> Data extract:
== Segment start ==

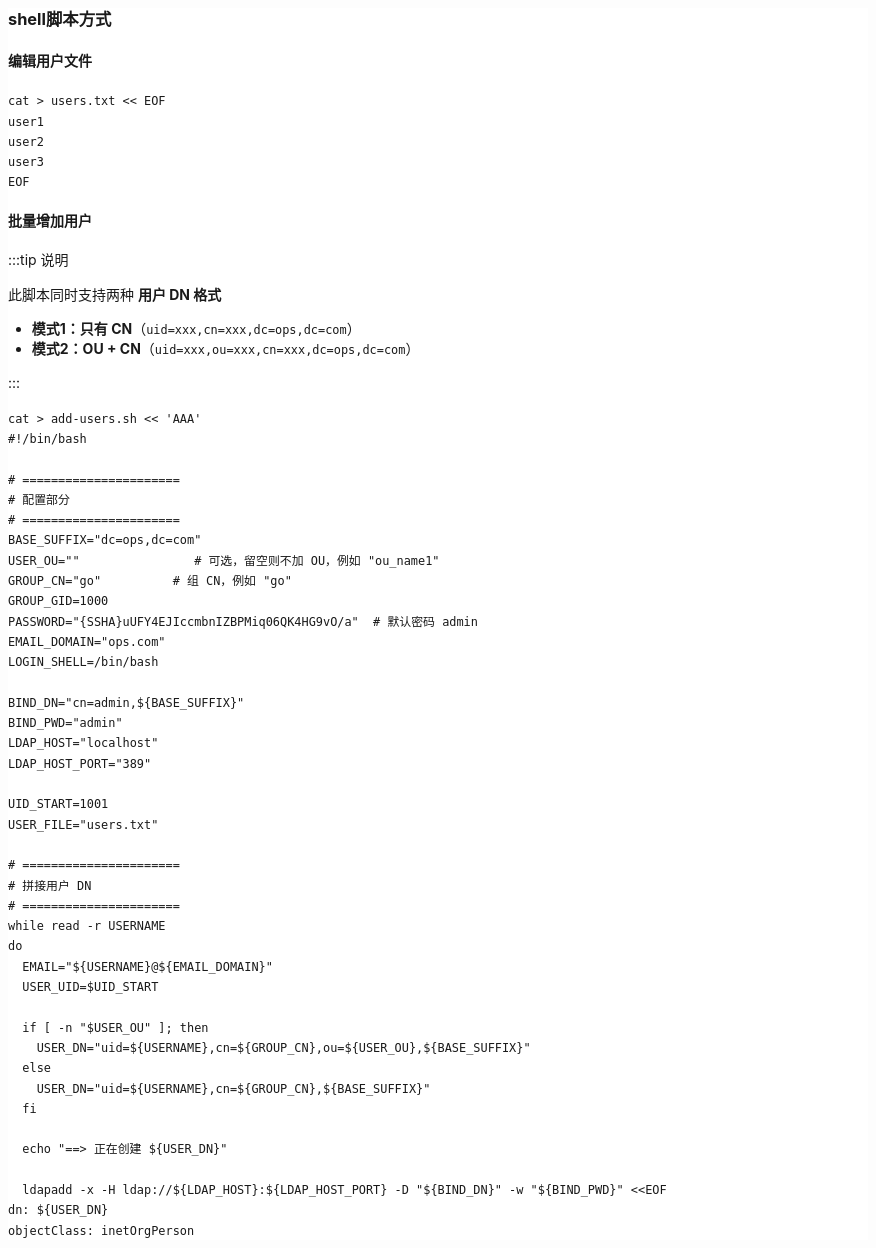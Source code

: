 ### shell脚本方式

#### 编辑用户文件

```shell
cat > users.txt << EOF
user1
user2
user3
EOF
```



#### 批量增加用户

:::tip 说明

此脚本同时支持两种 **用户 DN 格式**

- **模式1：只有 CN**（`uid=xxx,cn=xxx,dc=ops,dc=com`）
- **模式2：OU + CN**（`uid=xxx,ou=xxx,cn=xxx,dc=ops,dc=com`）

:::

```shell
cat > add-users.sh << 'AAA'
#!/bin/bash

# ======================
# 配置部分
# ======================
BASE_SUFFIX="dc=ops,dc=com"
USER_OU=""                # 可选，留空则不加 OU，例如 "ou_name1"
GROUP_CN="go"          # 组 CN，例如 "go"
GROUP_GID=1000
PASSWORD="{SSHA}uUFY4EJIccmbnIZBPMiq06QK4HG9vO/a"  # 默认密码 admin
EMAIL_DOMAIN="ops.com"
LOGIN_SHELL=/bin/bash

BIND_DN="cn=admin,${BASE_SUFFIX}"
BIND_PWD="admin"
LDAP_HOST="localhost"
LDAP_HOST_PORT="389"

UID_START=1001
USER_FILE="users.txt"

# ======================
# 拼接用户 DN
# ======================
while read -r USERNAME
do
  EMAIL="${USERNAME}@${EMAIL_DOMAIN}"
  USER_UID=$UID_START

  if [ -n "$USER_OU" ]; then
    USER_DN="uid=${USERNAME},cn=${GROUP_CN},ou=${USER_OU},${BASE_SUFFIX}"
  else
    USER_DN="uid=${USERNAME},cn=${GROUP_CN},${BASE_SUFFIX}"
  fi

  echo "==> 正在创建 ${USER_DN}"

  ldapadd -x -H ldap://${LDAP_HOST}:${LDAP_HOST_PORT} -D "${BIND_DN}" -w "${BIND_PWD}" <<EOF
dn: ${USER_DN}
objectClass: inetOrgPerson
```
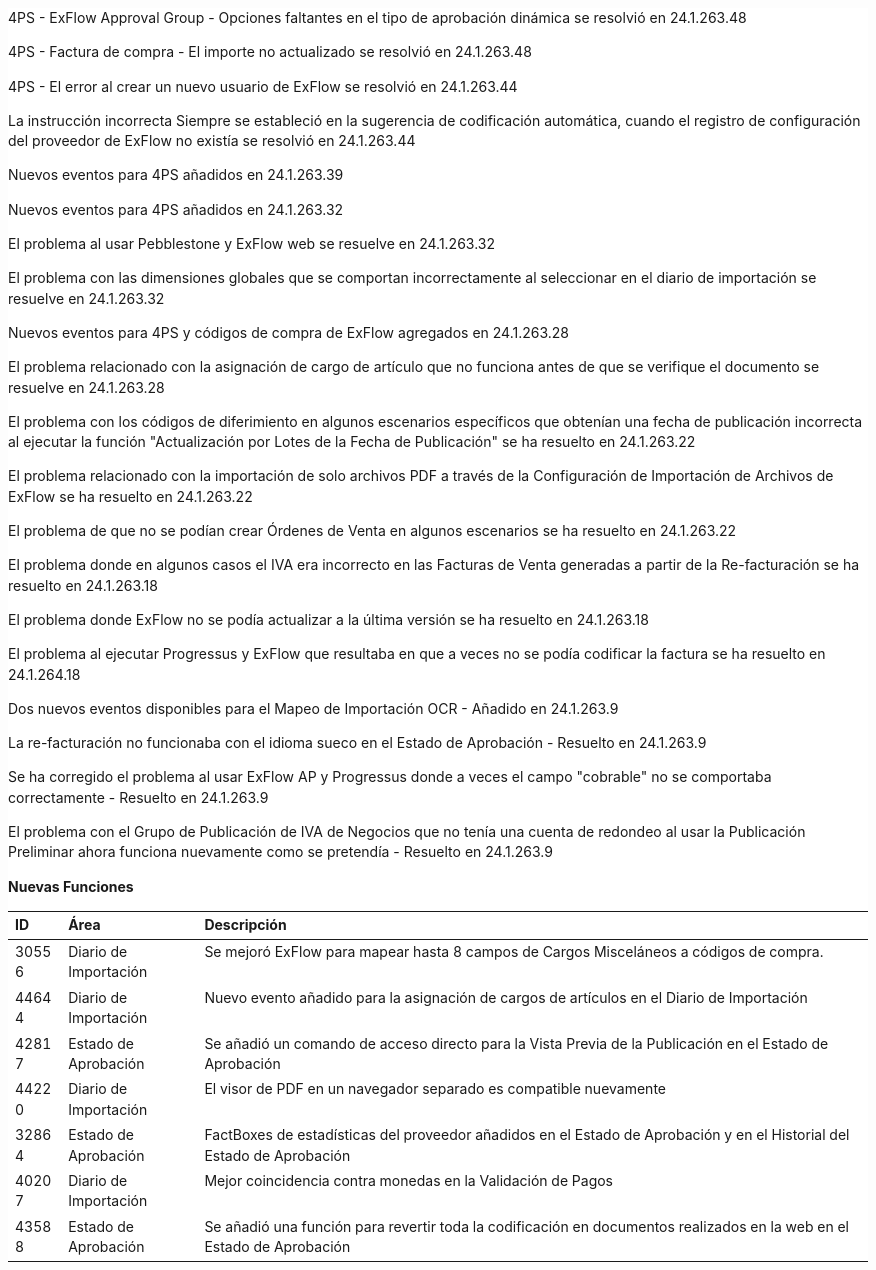 4PS - ExFlow Approval Group - Opciones faltantes en el tipo de aprobación dinámica se resolvió en 24.1.263.48

4PS - Factura de compra - El importe no actualizado se resolvió en 24.1.263.48

4PS - El error al crear un nuevo usuario de ExFlow se resolvió en 24.1.263.44

La instrucción incorrecta Siempre se estableció en la sugerencia de codificación automática, cuando el registro de configuración del proveedor de ExFlow no existía se resolvió en 24.1.263.44

Nuevos eventos para 4PS añadidos en 24.1.263.39

Nuevos eventos para 4PS añadidos en 24.1.263.32

El problema al usar Pebblestone y ExFlow web se resuelve en 24.1.263.32

El problema con las dimensiones globales que se comportan incorrectamente al seleccionar en el diario de importación se resuelve en 24.1.263.32

Nuevos eventos para 4PS y códigos de compra de ExFlow agregados en 24.1.263.28

El problema relacionado con la asignación de cargo de artículo que no funciona antes de que se verifique el documento se resuelve en 24.1.263.28

El problema con los códigos de diferimiento en algunos escenarios específicos que obtenían una fecha de publicación incorrecta al ejecutar la función "Actualización por Lotes de la Fecha de Publicación" se ha resuelto en 24.1.263.22

El problema relacionado con la importación de solo archivos PDF a través de la Configuración de Importación de Archivos de ExFlow se ha resuelto en 24.1.263.22

El problema de que no se podían crear Órdenes de Venta en algunos escenarios se ha resuelto en 24.1.263.22

El problema donde en algunos casos el IVA era incorrecto en las Facturas de Venta generadas a partir de la Re-facturación se ha resuelto en 24.1.263.18

El problema donde ExFlow no se podía actualizar a la última versión se ha resuelto en 24.1.263.18

El problema al ejecutar Progressus y ExFlow que resultaba en que a veces no se podía codificar la factura se ha resuelto en 24.1.264.18

Dos nuevos eventos disponibles para el Mapeo de Importación OCR - Añadido en 24.1.263.9

La re-facturación no funcionaba con el idioma sueco en el Estado de Aprobación - Resuelto en 24.1.263.9

Se ha corregido el problema al usar ExFlow AP y Progressus donde a veces el campo "cobrable" no se comportaba correctamente - Resuelto en 24.1.263.9

El problema con el Grupo de Publicación de IVA de Negocios que no tenía una cuenta de redondeo al usar la Publicación Preliminar ahora funciona nuevamente como se pretendía - Resuelto en 24.1.263.9

**Nuevas Funciones** <br/> 

| ID| Área | Descripción |
| :----------- | :-------------- | :-------------- | 
|30556	|Diario de Importación|	Se mejoró ExFlow para mapear hasta 8 campos de Cargos Misceláneos a códigos de compra.
|44644|	Diario de Importación	|Nuevo evento añadido para la asignación de cargos de artículos en el Diario de Importación
|42817| Estado de Aprobación	|Se añadió un comando de acceso directo para la Vista Previa de la Publicación en el Estado de Aprobación
|44220|	Diario de Importación	|El visor de PDF en un navegador separado es compatible nuevamente
|32864|	Estado de Aprobación|FactBoxes de estadísticas del proveedor añadidos en el Estado de Aprobación y en el Historial del Estado de Aprobación
|40207|	Diario de Importación	|Mejor coincidencia contra monedas en la Validación de Pagos
|43588|	Estado de Aprobación	|Se añadió una función para revertir toda la codificación en documentos realizados en la web en el Estado de Aprobación
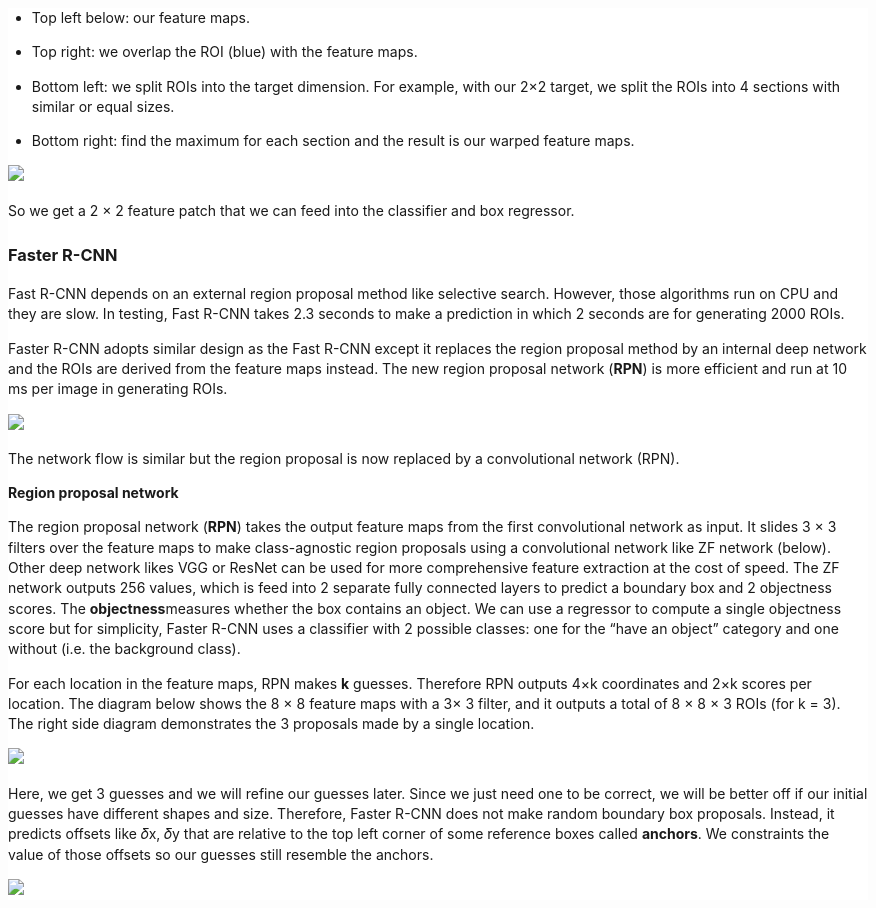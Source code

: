 * Top left below: our feature maps.

* Top right: we overlap the ROI (blue) with the feature maps.

* Bottom left: we split ROIs into the target dimension. For example, with our 2×2 target, we split the ROIs into 4 sections with similar or equal sizes.

* Bottom right: find the maximum for each section and the result is our warped feature maps.

![](https://cdn-images-1.medium.com/max/1600/1*LLP4tKGsYGgAx3uPfmGdsw.png)

So we get a 2 × 2 feature patch that we can feed into the classifier and box regressor.

### Faster R-CNN

Fast R-CNN depends on an external region proposal method like selective search. However, those algorithms run on CPU and they are slow. In testing, Fast R-CNN takes 2.3 seconds to make a prediction in which 2 seconds are for generating 2000 ROIs.



Faster R-CNN adopts similar design as the Fast R-CNN except it replaces the region proposal method by an internal deep network and the ROIs are derived from the feature maps instead. The new region proposal network (**RPN**) is more efficient and run at 10 ms per image in generating ROIs.

![](https://cdn-images-1.medium.com/max/1600/1*F-WbcUMpWSE1tdKRgew2Ug.png)

The network flow is similar but the region proposal is now replaced by a convolutional network (RPN).

**Region proposal network**

The region proposal network (**RPN**) takes the output feature maps from the first convolutional network as input. It slides 3 × 3 filters over the feature maps to make class-agnostic region proposals using a convolutional network like ZF network (below). Other deep network likes VGG or ResNet can be used for more comprehensive feature extraction at the cost of speed. The ZF network outputs 256 values, which is feed into 2 separate fully connected layers to predict a boundary box and 2 objectness scores. The **objectness**measures whether the box contains an object. We can use a regressor to compute a single objectness score but for simplicity, Faster R-CNN uses a classifier with 2 possible classes: one for the “have an object” category and one without (i.e. the background class).

For each location in the feature maps, RPN makes **k** guesses. Therefore RPN outputs 4×k coordinates and 2×k scores per location. The diagram below shows the 8 × 8 feature maps with a 3× 3 filter, and it outputs a total of 8 × 8 × 3 ROIs (for k = 3). The right side diagram demonstrates the 3 proposals made by a single location.

![](https://cdn-images-1.medium.com/max/1600/1*smu6PiCx4LaPwGIo3HG0GQ.jpeg)

Here, we get 3 guesses and we will refine our guesses later. Since we just need one to be correct, we will be better off if our initial guesses have different shapes and size. Therefore, Faster R-CNN does not make random boundary box proposals. Instead, it predicts offsets like 𝛿x, 𝛿y that are relative to the top left corner of some reference boxes called **anchors**. We constraints the value of those offsets so our guesses still resemble the anchors.

![](https://cdn-images-1.medium.com/max/1600/1*yF_FrZAkXA3XKFA-sf7XZw.png)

== Segment end ==

> Prompt: Please go through the listing and return each line that has "Bottom" in it.

> Task solution:
* Bottom left: we split ROIs into the target dimension. For example, with our 2×2 target, we split the ROIs into 4 sections with similar or equal sizes.
* Bottom right: find the maximum for each section and the result is our warped feature maps.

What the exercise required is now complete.